The search engine for this site, worked on geographical locations. I was in luck here since the customer only wanted properties from a given set of regions. Well sort of in luck, the list was on the large side. I converted each of these regions to url starting points for search the site. Easy so far.

I now faced my first set of problems. The site search pages only returned a maximum of 350 properties. No pagination was available, to see more sites, you needed to zoom in on the map, or filter the results.

There was also a second issue. Some of the data was displayed in the page, but the majority of the search results data was hidden in various tooltips and pop-ups, that were created by javascript routines. Many at this point would turn to Selenium or similar to gather the data, but I took a much closer look at the page.

All the data on the properties was passed to the page in a blob of json. Great, your saying, but no. The json data was actually part of a javascript script and escaped so it could be passed as part of the code. Yuk!

So to complete this first step, I needed to be able to load the pages in such a way as to get less than 350 properties on each request, and I then had to extract the data from an escaped mess, in the middle of a load of Javascript.

Plus lets not forget, I had to do a LOT of these calls so I could see all the properties.

Asyncio is a MUST

Lets talk about the amount of calls we would need to make and of course the time waiting for responses. Anyone who has done work like this would know that the time waiting for the response is way longer than it takes for the rest of the code to work, i.e., we are sitting there waiting on IO. Asyncio to the rescue.

We are going to need to run multiple Async loops so that we can make multiple calls and process the results while others are still waiting for a response. It would also be a good idea to make use of the other CPU’s on our server or instance. An Async loop is just a single thread and thus will only run on one cpu, so to use more than one cpu, we have to take a look at multiprocessing.

Getting All the Properties

A proper research of the site and the search page, showed that filter options were sent in the url in a get query. This is a rather important point as it means we can write urls with the filter options included, without having to click on items on the page etc.

The obvious value to filter on is the price. A nice numerical value that we can work with. On top of this, I created default filter options based on the property types.

So to get all the properties I used the following routine

  1. Create a queue and populate with a list of search page urls
  2. Each worker will pull a url and get the page
  3. Searching the page, we can get the total number of properties for that search
  4. If the total is ≥ 350

4.1 Get the High and low filter values for the search url.

4.2 Create two new urls using new High/low values by splitting the range into 2–3 parts

4.3 Add the newly created urls to the Queue holding all the search urls

5. if < 350

5.1 Search the html to find the script tags that hold the property data.

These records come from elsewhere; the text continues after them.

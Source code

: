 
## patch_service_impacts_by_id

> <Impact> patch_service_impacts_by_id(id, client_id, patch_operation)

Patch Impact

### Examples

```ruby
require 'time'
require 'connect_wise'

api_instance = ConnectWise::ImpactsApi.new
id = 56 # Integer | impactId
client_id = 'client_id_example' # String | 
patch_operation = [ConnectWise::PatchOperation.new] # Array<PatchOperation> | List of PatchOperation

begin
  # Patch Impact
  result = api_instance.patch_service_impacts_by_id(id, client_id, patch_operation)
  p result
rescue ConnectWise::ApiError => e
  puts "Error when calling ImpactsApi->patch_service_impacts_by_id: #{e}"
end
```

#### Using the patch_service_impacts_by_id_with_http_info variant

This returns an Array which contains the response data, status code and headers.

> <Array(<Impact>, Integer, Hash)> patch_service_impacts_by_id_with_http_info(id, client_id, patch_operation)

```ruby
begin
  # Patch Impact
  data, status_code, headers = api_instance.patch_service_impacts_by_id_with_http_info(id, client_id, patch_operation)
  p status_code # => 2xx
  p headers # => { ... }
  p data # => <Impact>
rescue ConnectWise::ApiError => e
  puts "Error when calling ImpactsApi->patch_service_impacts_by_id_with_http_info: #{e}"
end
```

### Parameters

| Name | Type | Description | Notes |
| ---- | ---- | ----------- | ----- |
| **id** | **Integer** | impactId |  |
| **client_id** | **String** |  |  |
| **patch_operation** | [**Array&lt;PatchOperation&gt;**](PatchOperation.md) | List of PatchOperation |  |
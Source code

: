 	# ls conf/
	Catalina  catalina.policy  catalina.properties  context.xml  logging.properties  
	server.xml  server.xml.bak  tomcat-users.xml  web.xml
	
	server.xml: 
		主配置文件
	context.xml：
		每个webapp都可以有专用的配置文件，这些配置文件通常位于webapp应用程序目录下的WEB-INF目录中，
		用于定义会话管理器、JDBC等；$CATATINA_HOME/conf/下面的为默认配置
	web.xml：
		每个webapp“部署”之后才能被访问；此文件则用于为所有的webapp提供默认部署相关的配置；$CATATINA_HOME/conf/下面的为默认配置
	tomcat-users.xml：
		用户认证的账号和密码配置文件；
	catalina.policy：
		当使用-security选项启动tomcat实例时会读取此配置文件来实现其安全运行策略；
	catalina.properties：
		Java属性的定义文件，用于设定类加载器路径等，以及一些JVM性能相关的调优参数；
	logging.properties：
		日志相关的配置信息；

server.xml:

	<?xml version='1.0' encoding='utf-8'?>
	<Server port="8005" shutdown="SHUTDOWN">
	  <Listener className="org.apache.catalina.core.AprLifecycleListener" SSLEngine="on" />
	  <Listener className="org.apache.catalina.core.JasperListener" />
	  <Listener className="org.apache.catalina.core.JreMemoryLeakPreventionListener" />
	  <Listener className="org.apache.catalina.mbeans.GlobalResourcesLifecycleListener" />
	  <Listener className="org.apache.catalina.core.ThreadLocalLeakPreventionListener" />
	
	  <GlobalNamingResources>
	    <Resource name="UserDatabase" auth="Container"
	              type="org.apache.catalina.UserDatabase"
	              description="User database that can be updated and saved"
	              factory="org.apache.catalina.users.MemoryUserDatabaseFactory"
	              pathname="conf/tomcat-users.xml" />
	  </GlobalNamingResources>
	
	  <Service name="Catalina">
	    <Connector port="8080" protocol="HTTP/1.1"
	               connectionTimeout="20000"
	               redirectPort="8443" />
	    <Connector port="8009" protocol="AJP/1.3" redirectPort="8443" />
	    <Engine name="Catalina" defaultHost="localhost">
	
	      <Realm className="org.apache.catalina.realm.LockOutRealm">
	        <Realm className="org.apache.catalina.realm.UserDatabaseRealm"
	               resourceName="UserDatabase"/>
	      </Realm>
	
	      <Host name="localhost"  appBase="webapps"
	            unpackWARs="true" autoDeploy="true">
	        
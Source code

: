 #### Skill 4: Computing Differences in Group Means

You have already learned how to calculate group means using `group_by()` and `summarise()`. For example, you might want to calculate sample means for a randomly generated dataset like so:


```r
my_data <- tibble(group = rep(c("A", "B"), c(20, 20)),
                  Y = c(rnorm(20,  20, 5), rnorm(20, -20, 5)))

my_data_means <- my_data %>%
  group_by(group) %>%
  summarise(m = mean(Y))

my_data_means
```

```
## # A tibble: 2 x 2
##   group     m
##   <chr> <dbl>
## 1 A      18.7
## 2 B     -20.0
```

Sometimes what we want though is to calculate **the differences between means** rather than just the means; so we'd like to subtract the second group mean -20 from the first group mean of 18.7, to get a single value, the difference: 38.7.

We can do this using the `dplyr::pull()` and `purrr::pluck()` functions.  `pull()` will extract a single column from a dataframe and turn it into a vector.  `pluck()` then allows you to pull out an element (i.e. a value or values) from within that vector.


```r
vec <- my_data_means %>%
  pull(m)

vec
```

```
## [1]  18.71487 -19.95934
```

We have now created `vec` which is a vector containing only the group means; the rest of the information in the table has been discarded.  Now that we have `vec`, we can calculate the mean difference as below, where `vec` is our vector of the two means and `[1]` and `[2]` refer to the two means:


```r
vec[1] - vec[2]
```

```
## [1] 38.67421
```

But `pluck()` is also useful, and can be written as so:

5.2 Use a recursive function or similar to extract the data from the javascript.

5.3 save the specific property URL to a table on the database

In the flow above, you can see that I started with a single process, that I used to generate four processes using the multiprocess library. I created the queue with the urls and passed this to all the new processes. Each process in turn started a set of Async Tasks. Creating the co-routines as Tasks is required to make sure they run at the same time.

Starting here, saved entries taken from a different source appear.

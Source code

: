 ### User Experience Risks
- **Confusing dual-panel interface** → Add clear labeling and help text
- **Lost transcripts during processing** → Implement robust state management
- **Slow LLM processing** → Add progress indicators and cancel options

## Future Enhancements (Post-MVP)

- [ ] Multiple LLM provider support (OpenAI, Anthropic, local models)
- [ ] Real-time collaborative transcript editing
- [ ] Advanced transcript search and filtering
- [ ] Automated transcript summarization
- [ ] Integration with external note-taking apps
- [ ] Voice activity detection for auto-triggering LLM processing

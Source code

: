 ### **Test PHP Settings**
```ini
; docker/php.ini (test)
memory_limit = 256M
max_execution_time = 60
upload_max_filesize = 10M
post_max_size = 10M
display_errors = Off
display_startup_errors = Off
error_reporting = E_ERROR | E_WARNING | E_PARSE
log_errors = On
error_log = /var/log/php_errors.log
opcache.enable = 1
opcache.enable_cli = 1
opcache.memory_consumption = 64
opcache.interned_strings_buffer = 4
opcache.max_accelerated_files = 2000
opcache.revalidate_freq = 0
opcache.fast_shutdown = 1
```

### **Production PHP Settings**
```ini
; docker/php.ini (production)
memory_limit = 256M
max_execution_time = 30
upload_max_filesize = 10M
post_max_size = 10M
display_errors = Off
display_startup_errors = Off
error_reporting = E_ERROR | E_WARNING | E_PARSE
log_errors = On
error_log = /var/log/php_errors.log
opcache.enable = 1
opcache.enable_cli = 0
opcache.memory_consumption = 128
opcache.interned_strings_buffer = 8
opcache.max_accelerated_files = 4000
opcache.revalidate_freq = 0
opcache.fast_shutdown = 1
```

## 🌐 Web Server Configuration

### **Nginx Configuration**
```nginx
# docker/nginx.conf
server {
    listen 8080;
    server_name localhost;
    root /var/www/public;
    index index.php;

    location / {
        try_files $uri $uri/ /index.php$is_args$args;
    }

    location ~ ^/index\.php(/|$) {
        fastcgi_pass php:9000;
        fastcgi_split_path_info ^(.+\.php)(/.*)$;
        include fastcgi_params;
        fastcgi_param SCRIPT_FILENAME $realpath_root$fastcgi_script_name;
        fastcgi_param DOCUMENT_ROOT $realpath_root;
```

The original process will just sit there and wait for all processes and their tasks to complete, which will happen when the Search URL queue is empty.

Main Code

import asyncio
import multiprocessing
from multiprocessing import cpu_count
from dotenv import dotenv_values, find_dotenv
from .populate_queues import populate_search_queues
from .search_worker import search_worker

system_params = dotenv_values(find_dotenv(".data_collector_config"))

"""
Most sites will expect you to have a header identfying your browser type. Setting the user agent
is required
"""


headers = {
'User-Agent':
'Mozilla/5.0 (Windows NT 10.0; Win64; x64) AppleWebKit/537.36 (KHTML, like Gecko) Chrome/89.0.4389.82 Safari/537.36'}


async def worker(queue: multiprocessing.Queue):
"""
:param queue: multiprocessing.Queue object from which the worker will receive search data.
:return: None

This function starts an async coroutine for each search record it obtains from the incoming multiprocessing queue.
"""

while not queue.empty():
search_data = queue.get()
await search_worker(search_data, headers)

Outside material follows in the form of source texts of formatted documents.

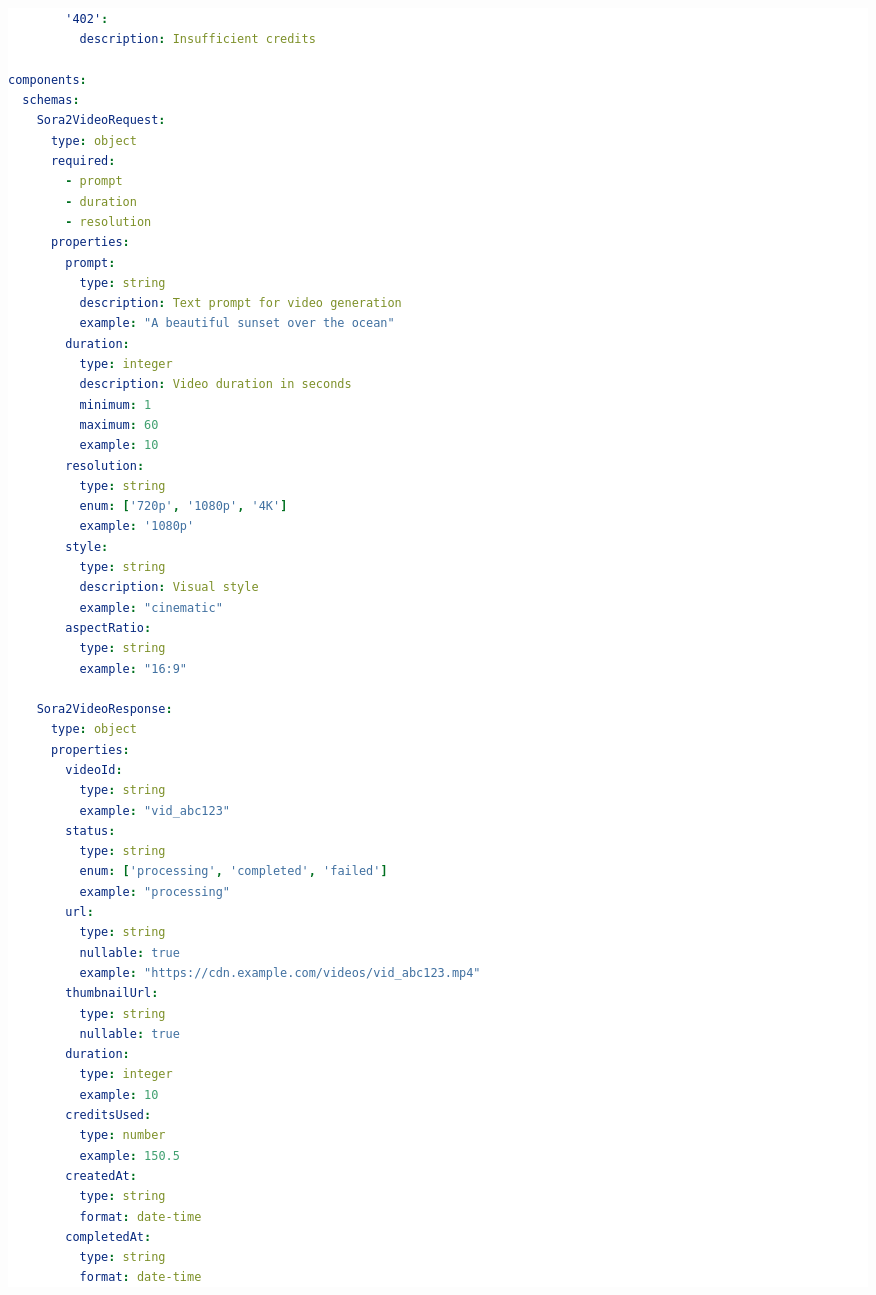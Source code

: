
 ```yaml
        '402':
          description: Insufficient credits

components:
  schemas:
    Sora2VideoRequest:
      type: object
      required:
        - prompt
        - duration
        - resolution
      properties:
        prompt:
          type: string
          description: Text prompt for video generation
          example: "A beautiful sunset over the ocean"
        duration:
          type: integer
          description: Video duration in seconds
          minimum: 1
          maximum: 60
          example: 10
        resolution:
          type: string
          enum: ['720p', '1080p', '4K']
          example: '1080p'
        style:
          type: string
          description: Visual style
          example: "cinematic"
        aspectRatio:
          type: string
          example: "16:9"

    Sora2VideoResponse:
      type: object
      properties:
        videoId:
          type: string
          example: "vid_abc123"
        status:
          type: string
          enum: ['processing', 'completed', 'failed']
          example: "processing"
        url:
          type: string
          nullable: true
          example: "https://cdn.example.com/videos/vid_abc123.mp4"
        thumbnailUrl:
          type: string
          nullable: true
        duration:
          type: integer
          example: 10
        creditsUsed:
          type: number
          example: 150.5
        createdAt:
          type: string
          format: date-time
        completedAt:
          type: string
          format: date-time
```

def process_tasks(queue: multiprocessing.Queue):
"""
:param queue:
:return:

This is the function that represents the process started by the multiprocessing library
"""

asyncio.run(run_workers(queue))


async def run_workers(queue: multiprocessing.Queue):
"""
:param queue:
:return:

This function starts the number of async coroutines that will take search records off the queue and start
processing them. THis is the coroutines run in each process, so remember that if you have started 4 processes, and
6 async tasks, you will have 24 workers running. This is important as you need to montior the amount of
consecutive connections you are making
"""

tasks = [asyncio.create_task(worker(queue)) for i in range(6)]
[await t for t in tasks]


def search_scanner() -> None:
"""
This function creates the multiprocessing queue and requests for it to be populated. Once populated,
it will start a given number of multiprocess processes. It is told to wait for all processes to completed
before it ends.
:return:
"""

url_queue = multiprocessing.Queue()
headers_local = headers
headers_local["X-API-Key"] = system_params["X-API-KEY"]
populate_search_queues(url_queue, headers=headers_local)
tasks = [multiprocessing.Process(target=process_tasks, args=(url_queue,)) for i in range(cpu_count())]
[i.start() for i in tasks]
[i.join() for i in tasks]


if __name__ == '__main__':
search_scanner()

Here is the bulk of the code that starts the processes, and Async workers. For good coding practice, you need to remember to keeps your functions as reasonably small. Not need to have huge code elements. Also note that I use “dotenv”. Its always good practice on ANY application to ensure that your security is done right.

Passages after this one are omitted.